Exercise prompt |
Examine the data line by line and report how many lines include the word "sqrt", with no additional output.

Stored entries
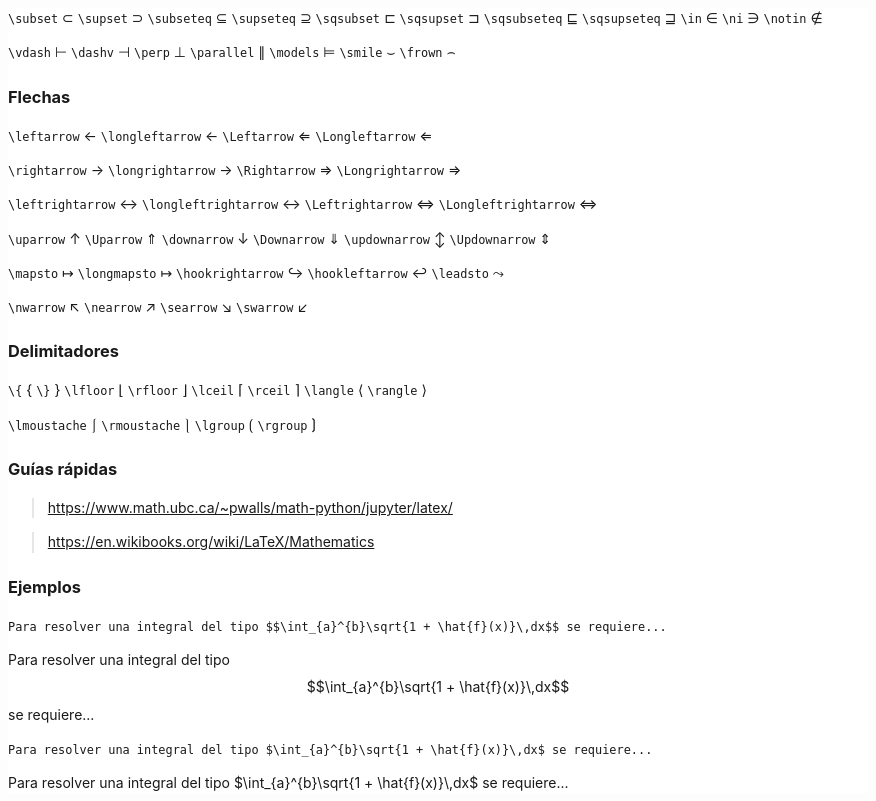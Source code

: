 `\subset` $\subset$ `\supset` $\supset$ `\subseteq` $\subseteq$
`\supseteq` $\supseteq$ `\sqsubset` $\sqsubset$ `\sqsupset` $\sqsupset$
`\sqsubseteq` $\sqsubseteq$ `\sqsupseteq` $\sqsupseteq$ `\in` $\in$
`\ni` $\ni$ `\notin` $\notin$

`\vdash` $\vdash$ `\dashv` $\dashv$ `\perp` $\perp$ `\parallel`
$\parallel$ `\models` $\models$ `\smile` $\smile$ `\frown` $\frown$

### Flechas

`\leftarrow` $\leftarrow$ `\longleftarrow` $\longleftarrow$ `\Leftarrow`
$\Leftarrow$ `\Longleftarrow` $\Longleftarrow$

`\rightarrow` $\rightarrow$ `\longrightarrow` $\longrightarrow$
`\Rightarrow` $\Rightarrow$ `\Longrightarrow` $\Longrightarrow$

`\leftrightarrow` $\leftrightarrow$ `\longleftrightarrow`
$\longleftrightarrow$ `\Leftrightarrow` $\Leftrightarrow$
`\Longleftrightarrow` $\Longleftrightarrow$

`\uparrow` $\uparrow$ `\Uparrow` $\Uparrow$ `\downarrow` $\downarrow$
`\Downarrow` $\Downarrow$ `\updownarrow` $\updownarrow$ `\Updownarrow`
$\Updownarrow$

`\mapsto` $\mapsto$ `\longmapsto` $\longmapsto$ `\hookrightarrow`
$\hookrightarrow$ `\hookleftarrow` $\hookleftarrow$ `\leadsto`
$\leadsto$

`\nwarrow` $\nwarrow$ `\nearrow` $\nearrow$ `\searrow` $\searrow$
`\swarrow` $\swarrow$

### Delimitadores

`\{` $\{$ `\}` $\}$ `\lfloor` $\lfloor$ `\rfloor` $\rfloor$ `\lceil`
$\lceil$ `\rceil` $\rceil$ `\langle` $\langle$ `\rangle` $\rangle$

`\lmoustache` $\lmoustache$ `\rmoustache` $\rmoustache$ `\lgroup`
$\lgroup$ `\rgroup` $\rgroup$

### Guías rápidas

> <https://www.math.ubc.ca/~pwalls/math-python/jupyter/latex/>

> <https://en.wikibooks.org/wiki/LaTeX/Mathematics>

### Ejemplos

`Para resolver una integral del tipo $$\int_{a}^{b}\sqrt{1 + \hat{f}(x)}\,dx$$ se requiere...`

Para resolver una integral del tipo
$$\int_{a}^{b}\sqrt{1 + \hat{f}(x)}\,dx$$ se requiere...

`Para resolver una integral del tipo $\int_{a}^{b}\sqrt{1 + \hat{f}(x)}\,dx$ se requiere...`

Para resolver una integral del tipo
$\int_{a}^{b}\sqrt{1 + \hat{f}(x)}\,dx$ se requiere...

Finished exercise |
4